Ethereum Loses Ground

Jan 15, 2025 | DigitalVision |

A number of investors have questioned our reluctance to hold ETH in our investment strategies, despite it being the second largest cryptocurrency by market cap by some distance.

Yet ETH has meaningfully underperformed BTC, falling from 0.087 BTC in November 2021 to 0.035 today, demonstrably supporting our stance.

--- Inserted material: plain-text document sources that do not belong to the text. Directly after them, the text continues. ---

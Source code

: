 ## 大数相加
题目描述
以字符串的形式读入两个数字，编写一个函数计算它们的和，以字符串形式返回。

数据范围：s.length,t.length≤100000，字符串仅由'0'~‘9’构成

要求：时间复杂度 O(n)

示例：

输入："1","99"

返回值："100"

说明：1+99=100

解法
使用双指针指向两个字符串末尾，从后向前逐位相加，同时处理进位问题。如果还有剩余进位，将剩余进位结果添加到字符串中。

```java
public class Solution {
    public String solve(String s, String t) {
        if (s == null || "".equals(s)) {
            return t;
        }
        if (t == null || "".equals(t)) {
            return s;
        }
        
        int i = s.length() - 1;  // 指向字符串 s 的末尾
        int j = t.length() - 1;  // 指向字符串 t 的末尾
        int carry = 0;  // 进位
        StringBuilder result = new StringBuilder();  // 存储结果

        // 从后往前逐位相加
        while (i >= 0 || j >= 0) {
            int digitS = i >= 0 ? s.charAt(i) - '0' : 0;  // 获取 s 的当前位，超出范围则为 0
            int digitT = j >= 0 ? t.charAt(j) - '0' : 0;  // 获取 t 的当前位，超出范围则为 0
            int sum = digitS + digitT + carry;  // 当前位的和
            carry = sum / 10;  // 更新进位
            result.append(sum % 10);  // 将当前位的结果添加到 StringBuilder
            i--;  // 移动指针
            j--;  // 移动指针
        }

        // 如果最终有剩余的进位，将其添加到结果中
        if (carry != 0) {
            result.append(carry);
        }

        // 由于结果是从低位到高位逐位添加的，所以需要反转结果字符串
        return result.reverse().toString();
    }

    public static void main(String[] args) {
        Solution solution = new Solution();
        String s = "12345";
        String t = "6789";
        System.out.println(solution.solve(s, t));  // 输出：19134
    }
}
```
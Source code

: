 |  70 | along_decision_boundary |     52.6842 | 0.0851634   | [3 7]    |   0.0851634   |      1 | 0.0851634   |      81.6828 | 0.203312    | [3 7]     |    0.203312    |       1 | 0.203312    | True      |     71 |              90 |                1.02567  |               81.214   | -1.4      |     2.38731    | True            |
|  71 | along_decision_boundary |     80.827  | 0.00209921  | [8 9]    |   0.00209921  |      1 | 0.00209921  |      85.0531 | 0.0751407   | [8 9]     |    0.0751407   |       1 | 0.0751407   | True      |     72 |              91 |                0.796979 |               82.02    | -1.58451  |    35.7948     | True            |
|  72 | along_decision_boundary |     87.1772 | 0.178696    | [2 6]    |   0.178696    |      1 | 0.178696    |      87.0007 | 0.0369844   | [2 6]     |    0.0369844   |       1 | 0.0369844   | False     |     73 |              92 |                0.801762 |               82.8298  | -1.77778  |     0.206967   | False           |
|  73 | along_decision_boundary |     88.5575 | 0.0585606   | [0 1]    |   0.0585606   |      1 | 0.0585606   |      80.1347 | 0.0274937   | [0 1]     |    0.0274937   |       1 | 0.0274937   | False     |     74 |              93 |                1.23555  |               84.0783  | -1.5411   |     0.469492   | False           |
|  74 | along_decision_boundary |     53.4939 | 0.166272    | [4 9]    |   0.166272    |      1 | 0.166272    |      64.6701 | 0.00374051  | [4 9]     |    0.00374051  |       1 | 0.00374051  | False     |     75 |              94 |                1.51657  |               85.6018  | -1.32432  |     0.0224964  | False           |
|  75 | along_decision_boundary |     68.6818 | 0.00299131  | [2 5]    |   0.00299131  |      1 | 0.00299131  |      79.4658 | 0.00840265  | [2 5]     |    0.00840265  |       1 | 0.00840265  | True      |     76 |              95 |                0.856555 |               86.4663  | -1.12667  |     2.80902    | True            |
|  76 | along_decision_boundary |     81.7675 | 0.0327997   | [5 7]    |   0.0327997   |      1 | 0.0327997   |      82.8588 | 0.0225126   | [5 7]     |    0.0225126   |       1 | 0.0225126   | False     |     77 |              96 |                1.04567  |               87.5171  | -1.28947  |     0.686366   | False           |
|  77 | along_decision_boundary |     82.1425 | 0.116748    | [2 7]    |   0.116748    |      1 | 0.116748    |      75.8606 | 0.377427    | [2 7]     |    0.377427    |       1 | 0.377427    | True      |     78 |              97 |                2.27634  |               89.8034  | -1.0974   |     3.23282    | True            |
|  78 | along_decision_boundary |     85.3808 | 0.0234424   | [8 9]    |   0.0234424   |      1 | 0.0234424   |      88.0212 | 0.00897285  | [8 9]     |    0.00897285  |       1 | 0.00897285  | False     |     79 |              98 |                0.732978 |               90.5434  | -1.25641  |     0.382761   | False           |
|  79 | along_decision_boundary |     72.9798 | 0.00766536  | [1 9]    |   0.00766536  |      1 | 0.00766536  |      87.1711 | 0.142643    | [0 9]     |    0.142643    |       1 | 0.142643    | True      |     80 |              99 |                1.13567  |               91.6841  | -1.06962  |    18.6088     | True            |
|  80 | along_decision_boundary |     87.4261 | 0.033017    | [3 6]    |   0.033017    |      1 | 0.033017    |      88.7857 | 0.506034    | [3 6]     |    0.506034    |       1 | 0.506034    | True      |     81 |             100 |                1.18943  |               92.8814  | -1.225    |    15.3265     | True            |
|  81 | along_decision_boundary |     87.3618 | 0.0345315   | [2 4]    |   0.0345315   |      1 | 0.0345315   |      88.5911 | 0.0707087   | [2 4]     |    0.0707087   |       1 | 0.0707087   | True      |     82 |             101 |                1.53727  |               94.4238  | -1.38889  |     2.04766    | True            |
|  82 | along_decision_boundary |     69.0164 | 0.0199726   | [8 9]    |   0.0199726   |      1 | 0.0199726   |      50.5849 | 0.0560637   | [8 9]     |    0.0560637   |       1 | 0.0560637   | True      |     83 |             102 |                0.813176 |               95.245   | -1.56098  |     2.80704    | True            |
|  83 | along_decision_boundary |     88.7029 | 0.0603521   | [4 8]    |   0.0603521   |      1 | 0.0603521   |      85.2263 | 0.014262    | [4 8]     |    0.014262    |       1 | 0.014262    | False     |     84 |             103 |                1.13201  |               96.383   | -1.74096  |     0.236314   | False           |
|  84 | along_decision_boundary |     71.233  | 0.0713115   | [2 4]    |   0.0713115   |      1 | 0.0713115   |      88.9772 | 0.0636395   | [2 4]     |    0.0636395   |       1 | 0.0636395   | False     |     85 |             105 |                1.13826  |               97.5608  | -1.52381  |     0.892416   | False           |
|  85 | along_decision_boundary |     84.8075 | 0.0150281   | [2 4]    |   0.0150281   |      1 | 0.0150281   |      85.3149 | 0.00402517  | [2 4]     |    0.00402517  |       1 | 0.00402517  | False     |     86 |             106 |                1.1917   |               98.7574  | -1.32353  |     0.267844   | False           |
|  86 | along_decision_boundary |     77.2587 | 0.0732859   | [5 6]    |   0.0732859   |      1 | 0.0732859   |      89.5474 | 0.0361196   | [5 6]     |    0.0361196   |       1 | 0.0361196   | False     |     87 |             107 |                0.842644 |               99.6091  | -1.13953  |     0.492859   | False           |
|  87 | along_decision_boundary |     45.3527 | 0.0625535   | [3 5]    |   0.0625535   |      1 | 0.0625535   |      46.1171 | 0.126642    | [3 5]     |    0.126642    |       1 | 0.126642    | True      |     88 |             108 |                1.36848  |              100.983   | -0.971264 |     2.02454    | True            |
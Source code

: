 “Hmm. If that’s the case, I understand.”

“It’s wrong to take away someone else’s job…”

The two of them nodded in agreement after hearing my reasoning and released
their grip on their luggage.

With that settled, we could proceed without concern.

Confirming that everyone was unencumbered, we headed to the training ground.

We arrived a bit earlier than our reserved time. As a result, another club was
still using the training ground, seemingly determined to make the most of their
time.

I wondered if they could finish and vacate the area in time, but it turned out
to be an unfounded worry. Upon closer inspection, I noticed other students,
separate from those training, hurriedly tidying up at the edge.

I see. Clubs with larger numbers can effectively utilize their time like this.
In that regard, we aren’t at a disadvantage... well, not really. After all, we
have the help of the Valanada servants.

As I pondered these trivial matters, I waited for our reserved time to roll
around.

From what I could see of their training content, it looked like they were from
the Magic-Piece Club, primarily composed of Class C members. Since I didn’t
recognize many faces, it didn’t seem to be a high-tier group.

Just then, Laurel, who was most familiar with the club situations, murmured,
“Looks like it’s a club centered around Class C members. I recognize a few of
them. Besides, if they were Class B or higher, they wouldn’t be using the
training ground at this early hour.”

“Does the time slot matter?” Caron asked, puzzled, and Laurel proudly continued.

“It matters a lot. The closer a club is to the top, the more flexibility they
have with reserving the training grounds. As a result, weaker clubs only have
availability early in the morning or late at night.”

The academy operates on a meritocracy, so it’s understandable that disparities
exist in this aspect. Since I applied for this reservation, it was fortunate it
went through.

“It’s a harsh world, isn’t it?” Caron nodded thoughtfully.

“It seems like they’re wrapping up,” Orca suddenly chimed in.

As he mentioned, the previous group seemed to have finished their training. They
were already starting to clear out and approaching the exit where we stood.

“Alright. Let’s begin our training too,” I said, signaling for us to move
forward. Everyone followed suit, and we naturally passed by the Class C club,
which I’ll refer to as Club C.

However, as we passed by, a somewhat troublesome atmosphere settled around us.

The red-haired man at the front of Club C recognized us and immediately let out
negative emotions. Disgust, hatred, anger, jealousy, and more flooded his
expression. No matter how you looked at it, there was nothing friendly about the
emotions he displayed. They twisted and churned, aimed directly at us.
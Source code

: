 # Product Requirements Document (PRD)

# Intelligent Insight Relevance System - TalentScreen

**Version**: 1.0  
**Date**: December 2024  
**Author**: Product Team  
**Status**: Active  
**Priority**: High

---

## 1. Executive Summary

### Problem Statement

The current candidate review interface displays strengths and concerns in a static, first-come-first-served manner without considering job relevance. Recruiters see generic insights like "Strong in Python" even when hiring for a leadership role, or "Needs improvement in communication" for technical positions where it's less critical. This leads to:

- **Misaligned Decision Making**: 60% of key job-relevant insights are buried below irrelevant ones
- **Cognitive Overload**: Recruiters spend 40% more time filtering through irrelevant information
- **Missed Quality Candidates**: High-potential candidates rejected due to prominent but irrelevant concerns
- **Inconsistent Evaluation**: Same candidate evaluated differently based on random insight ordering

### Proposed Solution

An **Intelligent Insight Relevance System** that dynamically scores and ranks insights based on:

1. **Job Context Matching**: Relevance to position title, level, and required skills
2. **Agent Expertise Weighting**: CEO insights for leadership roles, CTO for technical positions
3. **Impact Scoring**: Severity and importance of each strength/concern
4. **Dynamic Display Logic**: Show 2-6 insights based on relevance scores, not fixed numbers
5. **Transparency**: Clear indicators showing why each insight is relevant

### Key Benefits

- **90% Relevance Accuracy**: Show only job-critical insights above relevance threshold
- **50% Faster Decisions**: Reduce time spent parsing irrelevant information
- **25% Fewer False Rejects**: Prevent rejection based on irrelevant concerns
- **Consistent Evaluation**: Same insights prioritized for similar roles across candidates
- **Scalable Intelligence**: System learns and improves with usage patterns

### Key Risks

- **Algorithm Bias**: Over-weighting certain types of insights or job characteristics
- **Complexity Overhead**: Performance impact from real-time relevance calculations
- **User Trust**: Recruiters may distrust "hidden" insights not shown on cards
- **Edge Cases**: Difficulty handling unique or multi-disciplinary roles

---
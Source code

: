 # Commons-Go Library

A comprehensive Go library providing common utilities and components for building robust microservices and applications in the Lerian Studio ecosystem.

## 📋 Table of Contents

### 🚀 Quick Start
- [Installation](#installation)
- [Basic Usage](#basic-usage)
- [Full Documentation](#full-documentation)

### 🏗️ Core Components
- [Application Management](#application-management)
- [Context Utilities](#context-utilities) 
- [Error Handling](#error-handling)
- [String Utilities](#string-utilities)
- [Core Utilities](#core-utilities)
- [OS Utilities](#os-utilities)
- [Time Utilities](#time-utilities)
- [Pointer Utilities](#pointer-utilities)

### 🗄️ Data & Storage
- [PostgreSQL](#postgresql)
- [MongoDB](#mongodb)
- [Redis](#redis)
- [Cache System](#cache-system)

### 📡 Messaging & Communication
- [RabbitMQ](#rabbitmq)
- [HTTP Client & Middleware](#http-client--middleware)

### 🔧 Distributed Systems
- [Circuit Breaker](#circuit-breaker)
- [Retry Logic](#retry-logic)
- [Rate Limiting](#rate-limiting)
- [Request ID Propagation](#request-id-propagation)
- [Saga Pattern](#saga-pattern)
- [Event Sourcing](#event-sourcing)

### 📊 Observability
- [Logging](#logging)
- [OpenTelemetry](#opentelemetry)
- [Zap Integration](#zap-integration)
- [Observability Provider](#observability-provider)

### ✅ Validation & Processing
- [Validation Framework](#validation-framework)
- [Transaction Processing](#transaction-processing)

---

In this article, we outline the reasons why ETH has underperformed, why the outlook continues to concern us and why we believe there are more attractive opportunities elsewhere.

 

  • Shifting Demand Dynamics: The competitive landscape for Ethereum has transformed significantly, with Layer-2 solutions like Arbitrum and Base capturing substantial liquidity and transaction activity, often at Ethereum’s expense. Median fees on L2s are fractions of those on the main chain, diminishing the incentive to use Ethereum directly.
  • Technological and Roadmap Challenges: While Ethereum’s roadmap promises high performance and low costs, delays and a lack of clear timelines hinder progress. L2 growth and innovation are outpacing Ethereum’s Layer-1 development, shifting market interest.
  • Evolving Network Metrics: Ethereum’s transaction fees and staking yields have declined sharply, reflecting reduced network demand. The burn mechanism’s diminished impact due to lower fee revenue has further increased token inflation, challenging ETH’s value sustainability.
  • ETF-Driven Price Dynamics: Recent inflows from ETH ETFs have bolstered demand and price temporarily, but their correlation with market performance suggests this growth is unsustainable without improvements in the underlying blockchain metrics.